President Donald Trump told graduates from the West Point Military Academy on Saturday that their mission will be to defend "America's vital interests" and not fight "in endless wars" on faraway lands.
This came after Trump came under criticism in the past few days for withdrawing thousands of soldiers from Germany, as his plans to withdraw 9,500 soldiers, redeploy them to Poland and elsewhere have irritated German officials and fueled Congressional fears of a diminished US role on the world stage.
In his speech delivered at the start of the celebration of the Military Academy in front of more than a thousand graduates, who stood in a way that preserves the measures of social divergence, Trump said that the job of the American soldier is not to rebuild foreign countries but rather "to defend and defend our country from foreign enemies."
"We are ending the era of endless wars," Trump said, adding that the job of US forces is not "to solve old conflicts in faraway lands that many people have not even heard of."
Trump withdrew his forces as president from Syria.

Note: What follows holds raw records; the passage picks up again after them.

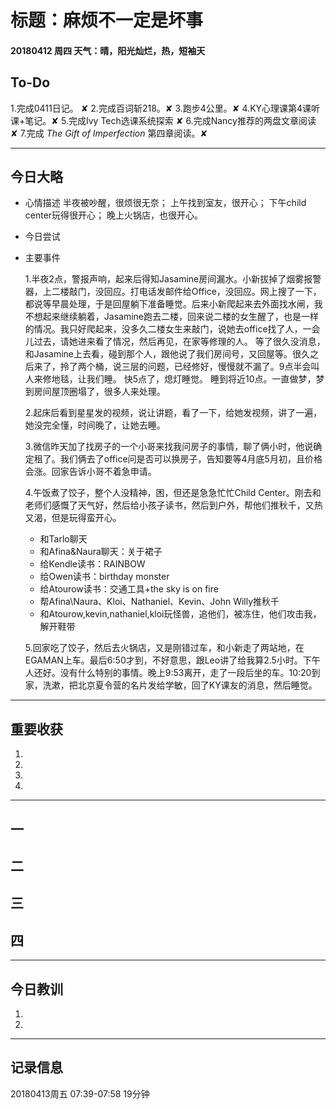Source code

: # 标题：麻烦不一定是坏事

#### 20180412   周四   天气：晴，阳光灿烂，热，短袖天

## To-Do

1.完成0411日记。 ✘
2.完成百词斩218。✘
3.跑步4公里。✘
4.KY心理课第4课听课+笔记。✘
5.完成Ivy Tech选课系统探索  ✘
6.完成Nancy推荐的两盘文章阅读 ✘
7.完成 *The Gift of Imperfection* 第四章阅读。✘

***
## 今日大略

* 心情描述
半夜被吵醒，很烦很无奈；
上午找到室友，很开心；
下午child center玩得很开心；
晚上火锅店，也很开心。
* 今日尝试

* 主要事件

  1.半夜2点，警报声响，起来后得知Jasamine房间漏水。小新拔掉了烟雾报警器，上二楼敲门，没回应。打电话发邮件给Office，没回应。网上搜了一下，都说等早晨处理，于是回屋躺下准备睡觉。后来小新爬起来去外面找水闸，我不想起来继续躺着，Jasamine跑去二楼，回来说二楼的女生醒了，也是一样的情况。我只好爬起来，没多久二楼女生来敲门，说她去office找了人，一会儿过去，请她进来看了情况，然后再见，在家等修理的人。
  等了很久没消息，和Jasamine上去看，碰到那个人，跟他说了我们房间号，又回屋等。很久之后来了，拎了两个桶，说三层的问题，已经修好，慢慢就不漏了。9点半会叫人来修地毯，让我们睡。
  快5点了，熄灯睡觉。
  睡到将近10点。一直做梦，梦到房间屋顶圈塌了，很多人来处理。

  2.起床后看到星星发的视频，说让讲题，看了一下，给她发视频，讲了一遍，她没完全懂，时间晚了，让她去睡。

  3.微信昨天加了找房子的一个小哥来找我问房子的事情，聊了俩小时，他说确定租了。我们俩去了office问是否可以换房子，告知要等4月底5月初，且价格会涨。回家告诉小哥不着急申请。

  4.午饭煮了饺子，整个人没精神，困，但还是急急忙忙Child Center。刚去和老师们感慨了天气好，然后给小孩子读书，然后到户外，帮他们推秋千，又热又渴，但是玩得蛮开心。
  * 和Tarlo聊天
  * 和Afina&Naura聊天：关于裙子
  * 给Kendle读书：RAINBOW
  * 给Owen读书：birthday monster
  * 给Atourow读书：交通工具+the sky is on fire
  * 帮Afina\Naura、Kloi、Nathaniel、Kevin、John Willy推秋千
  * 和Atourow,kevin,nathaniel,kloi玩怪兽，追他们，被冻住，他们攻击我，解开鞋带

  5.回家吃了饺子，然后去火锅店，又是刚错过车，和小新走了两站地，在EGAMAN上车。最后6:50才到，不好意思，跟Leo讲了给我算2.5小时。下午人还好。没有什么特别的事情。晚上9:53离开，走了一段后坐的车。10:20到家，洗漱，把北京夏令营的名片发给学敏，回了KY课友的消息，然后睡觉。

***
## 重要收获

1.

2.

3.

4.
***
## 一

## 二

## 三

## 四
***
## 今日教训

1.

2.

***
## 记录信息

20180413周五  07:39-07:58   19分钟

In a relatively rare criticism by his party, 22 Republican lawmakers from the House Armed Forces Committee wrote a letter to Trump saying that reducing troops in Germany was harmful to national security, and perhaps encouraging Russian aggression.
Trump arrived in West Point at a time of tension with U.S. military leaders over whether the military should be used to quell protests across the country over the death of George Floyd.
General Mark Milli, chairman of the US Joint Chiefs of Staff, said Thursday that he made the mistake of joining Trump in marching to a church to take pictures after authorities dispersed protesters near the White House with gas and rubber bullets.
Defense Secretary Mark Esper also disagreed with Trump about whether soldiers should be deployed to take control of cities undergoing massive protests, but Trump then expressed confidence in Esper and set aside Millie's comments.